| NICERd {RCBR} | R Documentation |
New (Accelerated) Incremental Cell Enumeration (in) R
Description
Find interior points and cell counts of the polygons (polytopes) formed by a hyperplane arrangement.
Usage
NICERd(
A,
b,
initial = rep(0, ncol(A)),
verb = TRUE,
accelerate = FALSE,
epsbound = 1,
epstol = 1e-07
)
Arguments
A |
is a n by d matrix of hyperplane slope coefficients |
b |
is an n vector of hyperplane intercept coefficients |
initial |
origin for the interior point vectors |
verb |
controls verbosity of Mosek solution |
accelerate |
allows the option to turn off acceleration step (turned off by default) |
epsbound |
is a scalar tolerance controlling how close the witness point can be to an edge of the polytope |
epstol |
is a scalar tolerance for the LP convergence |
Details
Modified version of the algorithm of Rada and Cerny (2018).
The main modifications include preprocessing as hyperplanes are added
to determine which new cells are created, thereby reducing the number of
calls to the witness function to solve LPs, and treatment of degenerate
configurations as well as those in "general position." (for d=2 for now). When the hyperplanes
are in general position the number of cells (polytopes) is determined by the
elegant formula of Zaslavsky (1975)
m = {n \choose d} + n + 1
. In
degenerate cases, i.e. when hyperplanes are not in general position, the
number of cells is more complicated as considered by Alexanderson and Wetzel (1981).
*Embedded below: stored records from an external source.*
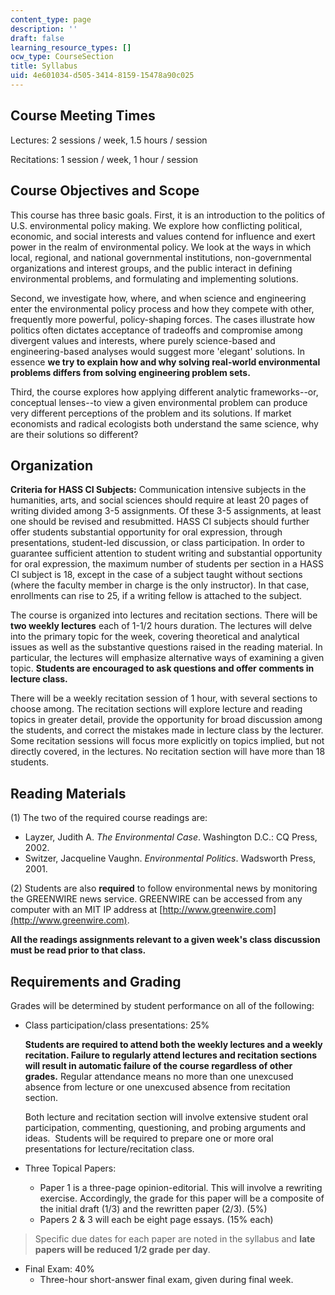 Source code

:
 ```yaml
---
content_type: page
description: ''
draft: false
learning_resource_types: []
ocw_type: CourseSection
title: Syllabus
uid: 4e601034-d505-3414-8159-15478a90c025
---
```

## Course Meeting Times

Lectures: 2 sessions / week, 1.5 hours / session

Recitations: 1 session / week, 1 hour / session

## Course Objectives and Scope

This course has three basic goals. First, it is an introduction to the politics of U.S. environmental policy making. We explore how conflicting political, economic, and social interests and values contend for influence and exert power in the realm of environmental policy. We look at the ways in which local, regional, and national governmental institutions, non-governmental organizations and interest groups, and the public interact in defining environmental problems, and formulating and implementing solutions.

Second, we investigate how, where, and when science and engineering enter the environmental policy process and how they compete with other, frequently more powerful, policy-shaping forces. The cases illustrate how politics often dictates acceptance of tradeoffs and compromise among divergent values and interests, where purely science-based and engineering-based analyses would suggest more 'elegant' solutions. In essence **we try to explain how and why solving real-world environmental problems differs from solving engineering problem sets.**

Third, the course explores how applying different analytic frameworks--or, conceptual lenses--to view a given environmental problem can produce very different perceptions of the problem and its solutions. If market economists and radical ecologists both understand the same science, why are their solutions so different?

## Organization

**Criteria for HASS CI Subjects:** Communication intensive subjects in the humanities, arts, and social sciences should require at least 20 pages of writing divided among 3-5 assignments. Of these 3-5 assignments, at least one should be revised and resubmitted. HASS CI subjects should further offer students substantial opportunity for oral expression, through presentations, student-led discussion, or class participation. In order to guarantee sufficient attention to student writing and substantial opportunity for oral expression, the maximum number of students per section in a HASS CI subject is 18, except in the case of a subject taught without sections (where the faculty member in charge is the only instructor). In that case, enrollments can rise to 25, if a writing fellow is attached to the subject.

The course is organized into lectures and recitation sections. There will be **two weekly lectures** each of 1-1/2 hours duration. The lectures will delve into the primary topic for the week, covering theoretical and analytical issues as well as the substantive questions raised in the reading material. In particular, the lectures will emphasize alternative ways of examining a given topic. **Students are encouraged to ask questions and offer comments in lecture class.**

There will be a weekly recitation session of 1 hour, with several sections to choose among. The recitation sections will explore lecture and reading topics in greater detail, provide the opportunity for broad discussion among the students, and correct the mistakes made in lecture class by the lecturer. Some recitation sessions will focus more explicitly on topics implied, but not directly covered, in the lectures. No recitation section will have more than 18 students.

## Reading Materials

(1) The two of the required course readings are:

- Layzer, Judith A. *The Environmental Case*. Washington D.C.: CQ Press, 2002. 
- Switzer, Jacqueline Vaughn. *Environmental Politics*. Wadsworth Press, 2001.

(2) Students are also **required** to follow environmental news by monitoring the GREENWIRE news service. GREENWIRE can be accessed from any computer with an MIT IP address at [http://www.greenwire.com](http://www.greenwire.com).

**All the readings assignments relevant to a given week's class discussion must be read prior to that class.**

## Requirements and Grading

Grades will be determined by student performance on all of the following:

- Class participation/class presentations: 25%   
      
    **Students are required to attend both the weekly lectures and a weekly recitation. Failure to regularly attend lectures and recitation sections will result in automatic failure of the course regardless of other grades.** Regular attendance means no more than one unexcused absence from lecture or one unexcused absence from recitation section.   
      
    Both lecture and recitation section will involve extensive student oral participation, commenting, questioning, and probing arguments and ideas.  Students will be required to prepare one or more oral presentations for lecture/recitation class.
- Three Topical Papers:   
      
    - Paper 1 is a three-page opinion-editorial. This will involve a rewriting exercise. Accordingly, the grade for this paper will be a composite of the initial draft (1/3) and the rewritten paper (2/3). (5%)
    - Papers 2 & 3 will each be eight page essays. (15% each)

> Specific due dates for each paper are noted in the syllabus and **late papers will be reduced 1/2 grade per day**.

- Final Exam: 40% 
    - Three-hour short-answer final exam, given during final week.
The function polycount is provided to check agreement with their results
in an effort to aid in the selection of tolerances for the witness function for arrangement in d=2.
The current version is intended mainly for use with d = 2, but the algorithm is adapted to
the general position setting with d > 2, although it requires hyperplanes in general position and may require some patience when both
the sample size is large.
if hyperplanes not general position (i.e. all cross at origin), turn off accelerate
Value
A list with components:
SignVector a n by m matrix of signs determining position of cell relative to each hyperplane.
w a d by m matrix of interior points for the m cells
References
Alexanderson, G.L and J.E. Wetzel, (1981) Arrangements of planes in space, Discrete Math, 34, 219–240. Rada, M. and M. Cerny (2018) A new algorithm for the enumeration of cells of hyperplane arrangements and a comparison with Avis and Fukada's reverse search, SIAM J. of Discrete Math, 32, 455-473. Zaslavsky, T. (1975) Facing up to arrangements: Face-Count Formulas for Partitions of Space by Hyperplanes, Memoirs of the AMS, Number 154.